(Source texts of formatted documents)

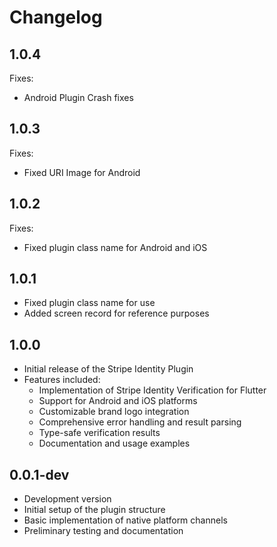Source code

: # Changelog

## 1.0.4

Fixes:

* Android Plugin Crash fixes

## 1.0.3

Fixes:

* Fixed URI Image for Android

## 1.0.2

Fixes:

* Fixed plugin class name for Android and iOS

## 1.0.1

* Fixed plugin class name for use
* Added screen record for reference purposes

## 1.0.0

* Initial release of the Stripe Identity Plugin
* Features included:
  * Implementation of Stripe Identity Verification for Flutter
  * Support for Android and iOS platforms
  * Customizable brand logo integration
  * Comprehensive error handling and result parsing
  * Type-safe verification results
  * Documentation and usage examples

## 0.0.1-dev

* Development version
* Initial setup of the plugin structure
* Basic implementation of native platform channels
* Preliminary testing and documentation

...

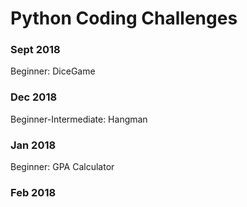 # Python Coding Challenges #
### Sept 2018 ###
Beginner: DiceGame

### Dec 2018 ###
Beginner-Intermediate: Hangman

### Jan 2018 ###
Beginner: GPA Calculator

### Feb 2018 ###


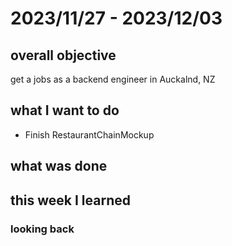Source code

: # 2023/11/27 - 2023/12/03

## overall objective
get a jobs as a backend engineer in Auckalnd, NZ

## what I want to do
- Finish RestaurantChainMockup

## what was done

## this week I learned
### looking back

* * *

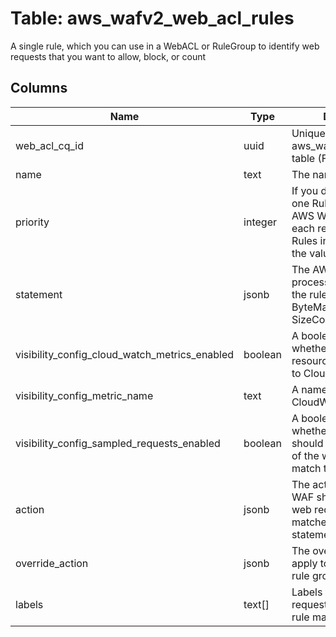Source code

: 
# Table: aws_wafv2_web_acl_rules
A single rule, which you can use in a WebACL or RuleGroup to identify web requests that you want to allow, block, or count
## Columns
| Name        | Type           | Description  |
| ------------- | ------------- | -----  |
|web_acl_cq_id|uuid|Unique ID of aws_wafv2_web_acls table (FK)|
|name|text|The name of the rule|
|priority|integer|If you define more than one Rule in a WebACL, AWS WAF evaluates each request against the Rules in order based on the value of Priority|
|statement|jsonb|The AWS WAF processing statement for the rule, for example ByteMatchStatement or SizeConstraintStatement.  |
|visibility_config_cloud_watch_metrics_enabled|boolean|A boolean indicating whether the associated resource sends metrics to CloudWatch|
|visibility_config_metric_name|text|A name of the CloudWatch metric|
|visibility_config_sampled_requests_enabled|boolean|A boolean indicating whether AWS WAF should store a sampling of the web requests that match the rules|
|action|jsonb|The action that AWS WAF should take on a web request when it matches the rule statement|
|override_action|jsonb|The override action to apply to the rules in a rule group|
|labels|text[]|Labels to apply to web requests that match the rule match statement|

### What is being asked
Using the data above, tally the lines that contain the string "statement" and state only the result.

### Response to the exercise
3